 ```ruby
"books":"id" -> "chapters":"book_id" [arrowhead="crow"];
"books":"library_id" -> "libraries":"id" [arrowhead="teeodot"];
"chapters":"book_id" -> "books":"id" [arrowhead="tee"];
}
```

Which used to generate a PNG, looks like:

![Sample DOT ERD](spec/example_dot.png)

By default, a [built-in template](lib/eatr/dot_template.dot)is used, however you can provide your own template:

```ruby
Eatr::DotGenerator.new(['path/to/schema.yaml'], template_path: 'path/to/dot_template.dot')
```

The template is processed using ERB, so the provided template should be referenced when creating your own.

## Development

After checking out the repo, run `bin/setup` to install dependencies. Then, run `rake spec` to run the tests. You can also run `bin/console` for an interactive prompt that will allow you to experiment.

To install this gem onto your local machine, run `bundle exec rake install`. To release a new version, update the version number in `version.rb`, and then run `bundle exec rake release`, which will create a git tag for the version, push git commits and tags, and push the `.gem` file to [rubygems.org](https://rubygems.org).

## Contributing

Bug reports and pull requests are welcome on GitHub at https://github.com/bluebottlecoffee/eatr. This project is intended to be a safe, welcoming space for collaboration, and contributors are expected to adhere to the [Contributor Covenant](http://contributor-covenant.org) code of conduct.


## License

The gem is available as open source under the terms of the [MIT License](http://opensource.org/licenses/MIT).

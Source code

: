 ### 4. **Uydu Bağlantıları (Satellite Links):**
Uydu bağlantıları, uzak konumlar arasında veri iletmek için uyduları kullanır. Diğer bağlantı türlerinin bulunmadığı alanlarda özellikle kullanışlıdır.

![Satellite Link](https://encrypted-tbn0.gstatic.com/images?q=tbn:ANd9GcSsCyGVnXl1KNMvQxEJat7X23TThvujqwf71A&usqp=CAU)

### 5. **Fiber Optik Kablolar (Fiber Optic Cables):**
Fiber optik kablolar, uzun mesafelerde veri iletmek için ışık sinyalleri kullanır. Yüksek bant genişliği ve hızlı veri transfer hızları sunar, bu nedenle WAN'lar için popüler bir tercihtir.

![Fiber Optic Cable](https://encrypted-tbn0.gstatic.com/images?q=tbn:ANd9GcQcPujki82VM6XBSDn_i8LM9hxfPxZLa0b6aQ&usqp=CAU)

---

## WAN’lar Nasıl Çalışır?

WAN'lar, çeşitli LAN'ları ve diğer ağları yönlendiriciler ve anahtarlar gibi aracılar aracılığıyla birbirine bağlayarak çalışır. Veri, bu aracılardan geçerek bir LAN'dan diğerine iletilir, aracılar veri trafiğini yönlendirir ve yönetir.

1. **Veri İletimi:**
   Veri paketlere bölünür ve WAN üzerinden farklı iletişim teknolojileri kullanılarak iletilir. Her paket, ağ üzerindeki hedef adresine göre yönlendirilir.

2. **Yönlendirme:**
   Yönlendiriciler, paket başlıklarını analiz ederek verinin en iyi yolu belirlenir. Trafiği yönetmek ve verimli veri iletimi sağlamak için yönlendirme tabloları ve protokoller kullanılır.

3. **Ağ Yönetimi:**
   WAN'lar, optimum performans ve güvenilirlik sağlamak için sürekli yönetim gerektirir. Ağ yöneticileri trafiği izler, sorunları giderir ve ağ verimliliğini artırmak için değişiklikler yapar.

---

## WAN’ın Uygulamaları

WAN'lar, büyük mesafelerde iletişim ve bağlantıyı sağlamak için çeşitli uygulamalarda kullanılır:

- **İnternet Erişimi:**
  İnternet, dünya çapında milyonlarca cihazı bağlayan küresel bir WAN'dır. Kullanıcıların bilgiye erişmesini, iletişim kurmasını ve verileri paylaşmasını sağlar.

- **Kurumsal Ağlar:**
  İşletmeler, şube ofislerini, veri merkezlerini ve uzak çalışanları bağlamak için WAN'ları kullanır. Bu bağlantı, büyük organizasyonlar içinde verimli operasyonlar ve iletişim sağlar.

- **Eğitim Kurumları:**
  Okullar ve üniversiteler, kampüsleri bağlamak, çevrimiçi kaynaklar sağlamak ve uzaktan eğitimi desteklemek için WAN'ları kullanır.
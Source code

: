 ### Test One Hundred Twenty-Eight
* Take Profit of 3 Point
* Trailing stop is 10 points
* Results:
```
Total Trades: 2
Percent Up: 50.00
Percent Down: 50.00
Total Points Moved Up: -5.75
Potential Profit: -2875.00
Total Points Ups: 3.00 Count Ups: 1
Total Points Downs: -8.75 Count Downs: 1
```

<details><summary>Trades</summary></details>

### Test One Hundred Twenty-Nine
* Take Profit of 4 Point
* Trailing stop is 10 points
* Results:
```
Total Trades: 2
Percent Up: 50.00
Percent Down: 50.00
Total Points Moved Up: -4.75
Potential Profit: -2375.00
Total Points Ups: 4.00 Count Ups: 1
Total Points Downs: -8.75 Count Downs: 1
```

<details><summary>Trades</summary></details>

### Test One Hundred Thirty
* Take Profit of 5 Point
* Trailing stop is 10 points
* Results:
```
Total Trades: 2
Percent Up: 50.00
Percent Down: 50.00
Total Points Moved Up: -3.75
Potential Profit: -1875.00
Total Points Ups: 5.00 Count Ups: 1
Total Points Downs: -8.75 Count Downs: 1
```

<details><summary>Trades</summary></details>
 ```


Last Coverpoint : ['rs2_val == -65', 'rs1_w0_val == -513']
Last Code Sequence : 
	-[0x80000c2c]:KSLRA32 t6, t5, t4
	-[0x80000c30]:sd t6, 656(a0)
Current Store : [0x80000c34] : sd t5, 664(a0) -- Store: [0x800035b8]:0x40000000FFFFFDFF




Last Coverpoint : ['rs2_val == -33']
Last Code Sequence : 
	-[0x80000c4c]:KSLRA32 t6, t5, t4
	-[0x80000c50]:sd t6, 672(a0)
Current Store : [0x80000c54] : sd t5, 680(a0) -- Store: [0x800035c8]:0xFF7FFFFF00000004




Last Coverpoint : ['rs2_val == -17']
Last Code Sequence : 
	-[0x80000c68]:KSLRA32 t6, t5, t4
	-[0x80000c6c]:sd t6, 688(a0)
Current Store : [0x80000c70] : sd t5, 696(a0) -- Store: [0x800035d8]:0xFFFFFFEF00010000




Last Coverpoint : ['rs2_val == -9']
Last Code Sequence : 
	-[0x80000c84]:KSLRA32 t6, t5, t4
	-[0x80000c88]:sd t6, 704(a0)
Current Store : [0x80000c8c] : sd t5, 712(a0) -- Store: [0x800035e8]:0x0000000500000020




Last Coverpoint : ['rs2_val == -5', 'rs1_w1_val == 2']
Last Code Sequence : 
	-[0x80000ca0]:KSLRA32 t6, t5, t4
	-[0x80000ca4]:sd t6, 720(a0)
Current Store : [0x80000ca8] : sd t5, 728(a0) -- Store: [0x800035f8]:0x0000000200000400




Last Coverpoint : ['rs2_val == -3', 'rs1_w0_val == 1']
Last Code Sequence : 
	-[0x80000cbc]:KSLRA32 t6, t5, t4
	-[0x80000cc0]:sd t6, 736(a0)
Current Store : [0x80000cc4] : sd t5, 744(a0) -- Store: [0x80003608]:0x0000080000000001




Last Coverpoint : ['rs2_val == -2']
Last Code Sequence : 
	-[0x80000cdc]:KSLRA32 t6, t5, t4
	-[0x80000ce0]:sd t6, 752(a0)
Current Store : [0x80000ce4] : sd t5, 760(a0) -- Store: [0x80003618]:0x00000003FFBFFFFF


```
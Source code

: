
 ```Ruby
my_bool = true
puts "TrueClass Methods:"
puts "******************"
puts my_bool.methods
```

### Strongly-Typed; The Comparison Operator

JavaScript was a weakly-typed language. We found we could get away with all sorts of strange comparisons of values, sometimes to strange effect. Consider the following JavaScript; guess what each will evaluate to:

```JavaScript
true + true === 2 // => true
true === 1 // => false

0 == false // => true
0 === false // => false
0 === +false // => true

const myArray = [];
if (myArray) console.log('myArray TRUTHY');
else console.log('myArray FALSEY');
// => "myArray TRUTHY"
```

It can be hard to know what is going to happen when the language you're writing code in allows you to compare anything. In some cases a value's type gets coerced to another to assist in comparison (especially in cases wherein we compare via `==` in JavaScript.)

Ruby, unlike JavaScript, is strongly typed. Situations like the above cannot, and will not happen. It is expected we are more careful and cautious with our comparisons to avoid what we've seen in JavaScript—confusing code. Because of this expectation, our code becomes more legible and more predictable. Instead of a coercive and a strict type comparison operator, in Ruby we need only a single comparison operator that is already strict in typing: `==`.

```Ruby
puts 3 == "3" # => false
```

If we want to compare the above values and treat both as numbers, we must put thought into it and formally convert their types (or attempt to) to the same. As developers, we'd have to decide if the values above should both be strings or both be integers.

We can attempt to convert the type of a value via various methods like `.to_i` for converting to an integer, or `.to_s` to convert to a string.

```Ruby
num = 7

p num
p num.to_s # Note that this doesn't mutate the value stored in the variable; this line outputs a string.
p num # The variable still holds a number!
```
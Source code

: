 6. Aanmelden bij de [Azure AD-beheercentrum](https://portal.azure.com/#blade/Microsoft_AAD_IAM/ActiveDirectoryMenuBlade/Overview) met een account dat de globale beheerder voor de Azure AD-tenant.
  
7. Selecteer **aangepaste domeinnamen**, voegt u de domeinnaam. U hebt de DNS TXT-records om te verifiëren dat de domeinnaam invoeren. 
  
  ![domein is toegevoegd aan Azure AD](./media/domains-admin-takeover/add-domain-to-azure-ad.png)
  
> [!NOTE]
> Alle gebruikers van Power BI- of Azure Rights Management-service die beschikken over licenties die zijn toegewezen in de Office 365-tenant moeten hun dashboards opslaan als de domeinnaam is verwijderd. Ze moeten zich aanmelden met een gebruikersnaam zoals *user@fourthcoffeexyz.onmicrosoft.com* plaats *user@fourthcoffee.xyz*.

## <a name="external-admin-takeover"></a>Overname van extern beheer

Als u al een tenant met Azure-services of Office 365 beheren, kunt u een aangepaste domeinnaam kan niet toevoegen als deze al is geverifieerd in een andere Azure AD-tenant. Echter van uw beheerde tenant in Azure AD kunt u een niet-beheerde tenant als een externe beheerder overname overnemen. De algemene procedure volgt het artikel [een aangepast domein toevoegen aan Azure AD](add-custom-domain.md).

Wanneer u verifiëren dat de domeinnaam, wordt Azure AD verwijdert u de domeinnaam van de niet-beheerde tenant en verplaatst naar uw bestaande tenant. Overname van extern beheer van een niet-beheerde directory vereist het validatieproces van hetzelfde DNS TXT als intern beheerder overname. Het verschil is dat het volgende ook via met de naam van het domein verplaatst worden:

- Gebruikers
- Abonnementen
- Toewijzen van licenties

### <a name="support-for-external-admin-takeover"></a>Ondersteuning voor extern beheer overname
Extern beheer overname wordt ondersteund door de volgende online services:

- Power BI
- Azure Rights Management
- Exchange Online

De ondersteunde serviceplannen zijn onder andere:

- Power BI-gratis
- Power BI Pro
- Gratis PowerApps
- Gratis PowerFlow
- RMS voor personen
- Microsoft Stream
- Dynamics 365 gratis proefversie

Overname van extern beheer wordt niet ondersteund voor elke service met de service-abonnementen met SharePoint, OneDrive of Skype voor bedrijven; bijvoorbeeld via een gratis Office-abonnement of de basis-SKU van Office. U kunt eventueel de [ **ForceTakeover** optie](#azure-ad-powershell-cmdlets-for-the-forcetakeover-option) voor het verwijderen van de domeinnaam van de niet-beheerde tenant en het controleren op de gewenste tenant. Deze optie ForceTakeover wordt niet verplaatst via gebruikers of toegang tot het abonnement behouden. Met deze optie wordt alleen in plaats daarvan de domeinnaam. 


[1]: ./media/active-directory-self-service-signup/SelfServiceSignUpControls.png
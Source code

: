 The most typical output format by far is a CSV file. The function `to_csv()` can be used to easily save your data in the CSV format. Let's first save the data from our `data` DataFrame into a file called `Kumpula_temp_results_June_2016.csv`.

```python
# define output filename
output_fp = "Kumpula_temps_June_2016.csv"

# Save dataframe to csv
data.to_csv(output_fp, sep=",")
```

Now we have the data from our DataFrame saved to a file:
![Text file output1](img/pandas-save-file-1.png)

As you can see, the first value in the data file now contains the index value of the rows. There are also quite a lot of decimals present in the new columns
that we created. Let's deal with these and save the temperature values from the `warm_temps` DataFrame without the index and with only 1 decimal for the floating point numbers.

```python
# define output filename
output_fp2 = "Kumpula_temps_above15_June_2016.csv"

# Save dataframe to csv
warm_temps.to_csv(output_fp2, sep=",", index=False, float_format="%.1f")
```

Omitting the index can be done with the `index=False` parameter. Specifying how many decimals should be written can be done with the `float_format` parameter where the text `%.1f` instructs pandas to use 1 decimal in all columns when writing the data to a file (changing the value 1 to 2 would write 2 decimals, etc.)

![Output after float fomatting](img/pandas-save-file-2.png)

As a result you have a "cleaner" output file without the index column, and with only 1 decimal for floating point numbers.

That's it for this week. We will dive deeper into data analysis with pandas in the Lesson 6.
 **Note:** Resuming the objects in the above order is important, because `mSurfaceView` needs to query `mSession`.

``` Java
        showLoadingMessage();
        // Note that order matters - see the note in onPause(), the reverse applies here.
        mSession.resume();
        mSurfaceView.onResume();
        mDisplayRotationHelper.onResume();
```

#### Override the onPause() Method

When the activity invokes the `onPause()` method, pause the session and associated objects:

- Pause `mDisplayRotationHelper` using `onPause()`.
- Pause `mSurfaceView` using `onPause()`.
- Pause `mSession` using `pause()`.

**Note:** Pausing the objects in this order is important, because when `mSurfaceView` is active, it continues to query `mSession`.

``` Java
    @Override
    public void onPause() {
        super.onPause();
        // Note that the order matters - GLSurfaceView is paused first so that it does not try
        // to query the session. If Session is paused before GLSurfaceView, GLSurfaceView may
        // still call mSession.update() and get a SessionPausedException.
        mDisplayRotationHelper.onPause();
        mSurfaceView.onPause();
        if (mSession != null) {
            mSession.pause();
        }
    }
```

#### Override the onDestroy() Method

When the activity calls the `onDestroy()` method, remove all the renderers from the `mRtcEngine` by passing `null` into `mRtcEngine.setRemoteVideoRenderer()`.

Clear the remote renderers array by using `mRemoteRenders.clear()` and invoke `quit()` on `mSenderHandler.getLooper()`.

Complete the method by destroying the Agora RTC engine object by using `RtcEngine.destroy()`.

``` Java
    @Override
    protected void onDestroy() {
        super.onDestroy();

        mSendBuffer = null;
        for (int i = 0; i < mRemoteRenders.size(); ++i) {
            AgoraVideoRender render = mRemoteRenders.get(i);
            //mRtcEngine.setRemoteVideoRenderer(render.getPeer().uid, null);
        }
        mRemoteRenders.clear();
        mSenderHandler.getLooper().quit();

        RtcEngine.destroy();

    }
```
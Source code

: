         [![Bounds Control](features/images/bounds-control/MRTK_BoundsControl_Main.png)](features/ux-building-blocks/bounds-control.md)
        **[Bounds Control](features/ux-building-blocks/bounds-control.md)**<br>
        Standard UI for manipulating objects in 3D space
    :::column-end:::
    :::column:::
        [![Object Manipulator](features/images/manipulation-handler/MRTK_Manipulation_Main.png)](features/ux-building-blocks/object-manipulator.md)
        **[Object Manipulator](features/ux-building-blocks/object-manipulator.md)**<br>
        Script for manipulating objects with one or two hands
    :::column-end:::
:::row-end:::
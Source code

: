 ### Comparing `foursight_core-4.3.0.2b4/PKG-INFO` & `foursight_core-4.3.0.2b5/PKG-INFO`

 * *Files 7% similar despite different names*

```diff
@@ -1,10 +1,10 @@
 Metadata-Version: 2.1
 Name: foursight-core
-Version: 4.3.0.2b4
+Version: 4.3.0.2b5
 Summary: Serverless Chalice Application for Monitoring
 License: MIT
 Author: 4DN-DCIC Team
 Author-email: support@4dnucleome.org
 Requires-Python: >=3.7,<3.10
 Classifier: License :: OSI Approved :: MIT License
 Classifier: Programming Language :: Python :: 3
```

AIM OF THE TASK - Pull every line containing "space" from the material above.

REPLY TO THE EXERCISE -
Bug reports and pull requests are welcome on GitHub at https://github.com/bluebottlecoffee/eatr. This project is intended to be a safe, welcoming space for collaboration, and contributors are expected to adhere to the [Contributor Covenant](http://contributor-covenant.org) code of conduct.
        Standard UI for manipulating objects in 3D space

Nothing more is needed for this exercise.